Earlier this month, I had the opportunity be a part of “A Community on Ecosystem Services” (ACES for short) in Jacksonville, Florida.
Through the ACES conference, which was attended by over 500 federal agency employees, academic researchers, NGO representatives, and others, I hoped to answer a few basic questions for myself:
- What is an ecosystem service?
- Why should we spend our time thinking about ecosystem services?
- Where can I look for ecosystem service-related jobs?
(I am, after all, a grad student on the cusp of the summer internship search.)
My four days at the ACES conference helped me answer these questions and more.
What is an ecosystem service?
Put simply, an ecosystem service is anything of economic value that an ecosystem (or nature, more generally) provides to humans.
Do you get firewood from the forest behind your house? That’s an ecosystem service.
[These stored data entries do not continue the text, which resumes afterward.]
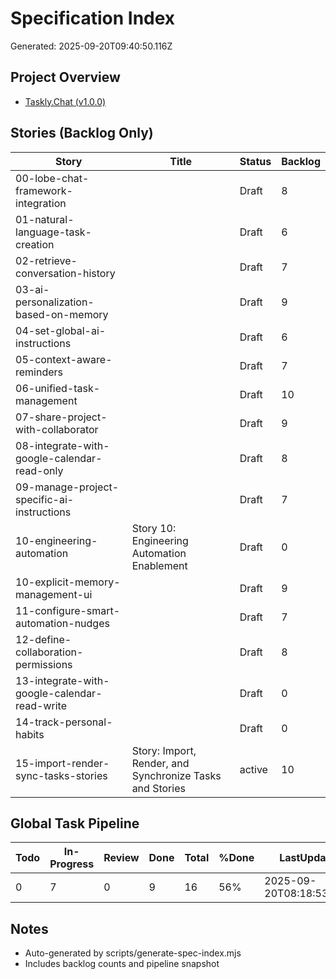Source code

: # Specification Index
Generated: 2025-09-20T09:40:50.116Z

## Project Overview

- [Taskly.Chat (v1.0.0)](./PROJECT_OVERVIEW.md)

## Stories (Backlog Only)

| Story | Title | Status | Backlog |
|-------|-------|--------|---------|
| 00-lobe-chat-framework-integration |  | Draft | 8 |
| 01-natural-language-task-creation |  | Draft | 6 |
| 02-retrieve-conversation-history |  | Draft | 7 |
| 03-ai-personalization-based-on-memory |  | Draft | 9 |
| 04-set-global-ai-instructions |  | Draft | 6 |
| 05-context-aware-reminders |  | Draft | 7 |
| 06-unified-task-management |  | Draft | 10 |
| 07-share-project-with-collaborator |  | Draft | 9 |
| 08-integrate-with-google-calendar-read-only |  | Draft | 8 |
| 09-manage-project-specific-ai-instructions |  | Draft | 7 |
| 10-engineering-automation | Story 10: Engineering Automation Enablement | Draft | 0 |
| 10-explicit-memory-management-ui |  | Draft | 9 |
| 11-configure-smart-automation-nudges |  | Draft | 7 |
| 12-define-collaboration-permissions |  | Draft | 8 |
| 13-integrate-with-google-calendar-read-write |  | Draft | 0 |
| 14-track-personal-habits |  | Draft | 0 |
| 15-import-render-sync-tasks-stories | Story: Import, Render, and Synchronize Tasks and Stories | active | 10 |

## Global Task Pipeline

| Todo | In-Progress | Review | Done | Total | %Done | LastUpdated |
|------|-------------|--------|------|-------|-------|-------------|
| 0 | 7 | 0 | 9 | 16 | 56% | 2025-09-20T08:18:53.021Z |

## Notes

- Auto-generated by scripts/generate-spec-index.mjs
- Includes backlog counts and pipeline snapshot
Do you rely on neighborhood bees to pollinate the tomato plants in your garden? That’s an ecosystem service, too.
Do you go birdwatching in your free time? Do you live on a slope that is protected from erosion by tree cover? Do you benefit from a more stable climate because of all the carbon that is sequestered by trees and soils around the world?
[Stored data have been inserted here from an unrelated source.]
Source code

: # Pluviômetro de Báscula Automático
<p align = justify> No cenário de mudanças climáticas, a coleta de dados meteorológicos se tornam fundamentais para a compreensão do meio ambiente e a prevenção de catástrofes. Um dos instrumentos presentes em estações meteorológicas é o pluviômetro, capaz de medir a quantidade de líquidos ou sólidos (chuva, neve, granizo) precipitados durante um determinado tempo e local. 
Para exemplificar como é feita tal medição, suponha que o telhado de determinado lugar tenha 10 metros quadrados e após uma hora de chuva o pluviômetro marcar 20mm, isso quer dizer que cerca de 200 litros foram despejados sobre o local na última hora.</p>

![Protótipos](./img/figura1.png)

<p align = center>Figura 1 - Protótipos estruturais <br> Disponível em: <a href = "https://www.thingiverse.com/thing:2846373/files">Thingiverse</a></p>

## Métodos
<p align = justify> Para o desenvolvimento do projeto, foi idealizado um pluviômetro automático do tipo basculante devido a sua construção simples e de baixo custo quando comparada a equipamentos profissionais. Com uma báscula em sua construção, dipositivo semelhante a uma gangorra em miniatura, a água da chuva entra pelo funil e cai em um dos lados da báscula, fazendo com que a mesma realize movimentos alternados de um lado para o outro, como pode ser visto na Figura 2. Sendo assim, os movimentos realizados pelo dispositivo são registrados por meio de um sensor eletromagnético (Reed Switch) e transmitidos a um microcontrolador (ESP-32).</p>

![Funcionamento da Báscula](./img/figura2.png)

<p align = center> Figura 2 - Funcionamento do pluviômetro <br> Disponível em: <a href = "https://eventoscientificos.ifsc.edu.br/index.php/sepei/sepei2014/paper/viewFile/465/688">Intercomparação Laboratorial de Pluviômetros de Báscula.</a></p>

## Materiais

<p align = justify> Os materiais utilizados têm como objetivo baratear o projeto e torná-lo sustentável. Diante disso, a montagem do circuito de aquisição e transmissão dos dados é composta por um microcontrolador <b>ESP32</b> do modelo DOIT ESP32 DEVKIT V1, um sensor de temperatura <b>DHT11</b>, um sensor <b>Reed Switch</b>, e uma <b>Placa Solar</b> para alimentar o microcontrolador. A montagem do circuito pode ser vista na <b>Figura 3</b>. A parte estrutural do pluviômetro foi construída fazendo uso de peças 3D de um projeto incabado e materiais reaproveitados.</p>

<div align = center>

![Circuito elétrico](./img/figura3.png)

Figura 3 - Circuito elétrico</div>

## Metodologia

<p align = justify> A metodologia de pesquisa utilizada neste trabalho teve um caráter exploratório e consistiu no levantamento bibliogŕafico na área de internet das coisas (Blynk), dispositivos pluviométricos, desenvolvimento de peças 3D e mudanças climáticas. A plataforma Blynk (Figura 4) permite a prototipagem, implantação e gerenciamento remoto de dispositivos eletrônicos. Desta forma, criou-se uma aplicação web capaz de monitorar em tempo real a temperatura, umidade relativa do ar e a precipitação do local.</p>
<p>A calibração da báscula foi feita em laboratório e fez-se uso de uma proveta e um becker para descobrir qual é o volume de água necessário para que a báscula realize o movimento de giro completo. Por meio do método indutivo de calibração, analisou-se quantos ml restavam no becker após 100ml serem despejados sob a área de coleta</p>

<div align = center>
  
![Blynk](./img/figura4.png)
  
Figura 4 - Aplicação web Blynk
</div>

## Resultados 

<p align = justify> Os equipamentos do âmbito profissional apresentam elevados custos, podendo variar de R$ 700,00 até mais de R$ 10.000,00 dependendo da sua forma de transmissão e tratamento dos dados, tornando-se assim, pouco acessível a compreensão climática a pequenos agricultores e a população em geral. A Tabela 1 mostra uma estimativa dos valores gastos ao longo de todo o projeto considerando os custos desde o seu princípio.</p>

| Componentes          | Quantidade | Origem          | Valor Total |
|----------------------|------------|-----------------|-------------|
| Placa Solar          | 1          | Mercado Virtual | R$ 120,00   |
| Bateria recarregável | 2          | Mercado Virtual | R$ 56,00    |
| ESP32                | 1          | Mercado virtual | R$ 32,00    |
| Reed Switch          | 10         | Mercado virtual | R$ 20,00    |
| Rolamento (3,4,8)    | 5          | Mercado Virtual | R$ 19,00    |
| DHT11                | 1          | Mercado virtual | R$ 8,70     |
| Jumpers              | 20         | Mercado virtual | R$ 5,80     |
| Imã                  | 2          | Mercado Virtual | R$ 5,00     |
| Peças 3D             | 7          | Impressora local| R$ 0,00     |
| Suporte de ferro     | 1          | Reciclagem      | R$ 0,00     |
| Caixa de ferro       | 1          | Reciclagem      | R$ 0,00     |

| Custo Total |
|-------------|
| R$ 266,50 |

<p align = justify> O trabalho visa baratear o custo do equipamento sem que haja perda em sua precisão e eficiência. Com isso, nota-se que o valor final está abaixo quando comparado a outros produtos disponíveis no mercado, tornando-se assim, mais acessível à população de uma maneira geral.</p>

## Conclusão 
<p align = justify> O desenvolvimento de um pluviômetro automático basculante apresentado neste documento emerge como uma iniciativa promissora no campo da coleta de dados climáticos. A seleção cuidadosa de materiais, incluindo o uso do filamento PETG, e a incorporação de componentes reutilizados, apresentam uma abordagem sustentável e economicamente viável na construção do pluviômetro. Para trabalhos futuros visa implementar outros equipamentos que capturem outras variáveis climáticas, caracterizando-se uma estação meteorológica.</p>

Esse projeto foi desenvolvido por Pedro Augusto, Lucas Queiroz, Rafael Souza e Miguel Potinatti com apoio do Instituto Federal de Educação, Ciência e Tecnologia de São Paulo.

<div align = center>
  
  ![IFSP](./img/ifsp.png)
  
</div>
Ecosystem services are all around us.
My first semester at the Nicholas School has brought me in contact with ecosystem services both in my backyard and around the world. I did a case study on how a nonprofit in Madagascar is using carbon sequestration as a tool to finance local mangrove conservation. As part of a policy project with the Nicholas Institute, I’ve been thinking about how land conservation can improve water quality in the Chesapeake Bay.
The ACES conference highlighted many more ways in which we benefit from ecosystems: using wetlands to regulate water flow and reduce flooding; improving public health through urban forestry and better access to nature; practicing cultural traditions that rely on native species and landscapes. Whether you live in downtown San Francisco, rural North Carolina, or coastal Madagascar, you depend on ecosystem services every day. We all do.
Why should we spend our time thinking about ecosystem services?
As people who care about protecting our natural resources, land, and climate, we’re often vexed by the way our free-market economy undervalues the environment. If you can’t drill it up, cut it down, or fence it off and sell tickets, you probably won’t worry much about nature when you’re making economic decisions.
But as we’ve just seen, nature is constantly providing us with countless life-critical services. If they were to disappear, we’d likely have to spend a lot of money recreating them on our own (think huge levees to stop flooding, or mass-scale water purification systems). So, while it may be hard to figure out the true economic value of a protected forest or wetland, zero is definitely not the right answer.
At the ACES conference, experts in the field presented on many different ways in which we can realize the true value of ecosystem services. Water quality markets have grown in popularity across the US over the past decades. Payment for Ecosystem Services schemes are proliferating in developing countries. Pilot projects now under development will use ecosystem services as equity for small-scale lines of credit.
However, a common refrain throughout ACES was that ecosystem service schemes are not a silver bullet for conservation. (Sound familiar?)
Given the inherently local nature of all conservation, along with the implementation challenges of scaling up ecosystem service schemes, don’t look for this model for valuing nature to revolutionize the world anytime soon. But as one piece of the puzzle for making conservation more economical than exploitation – some silver buckshot, if you will – the ecosystem service framework could go a long way.
Where can I look for ecosystem service-related jobs?
This is always a tricky question to approach as a grad student at a professional conference. But as it turns out, the tent of employment in ecosystem services is growing rapidly.
In October, the Obama administration signed an executive order directing federal agencies to consider ecosystem services in their decision-making. This directive could lead to more demand for federal employees who can think through the ecosystem service impacts of policies on agriculture, forests, air and water, etc.
Of course, the way forward under a Trump administration is highly unclear, but at least “repeal Obama’s action on ecosystem services” was not one of Trump’s campaign promises. If nothing else, the ACES conference showed me just how many smart and dedicated people in the federal government are thinking about these issues, and likely will continue to under a new administration.
Still, if government employment seems a bit too dicey these days, there’s a host of other opportunities in the field. Although the private sector was less well represented at ACES than it might have been, the conference did highlight some innovative private sector partnerships that are leading the way on corporate sustainability. The Nature Conservancy has teamed up with Dow Chemical to assess the value of nature in protecting business assets, while the World Wildlife Fund is partnering with Coca Cola to conserve freshwater resources worldwide.
The ACES conference convinced me that whatever sector I choose to work in, there will be ways to advance the value proposition for ecosystem services. Even in industries that don’t focus on, or indeed recognize the term “ecosystem services,” it can still make a huge difference to create a bottom-line argument for prioritizing conservation.
Nature is just too important to leave off the balance sheet.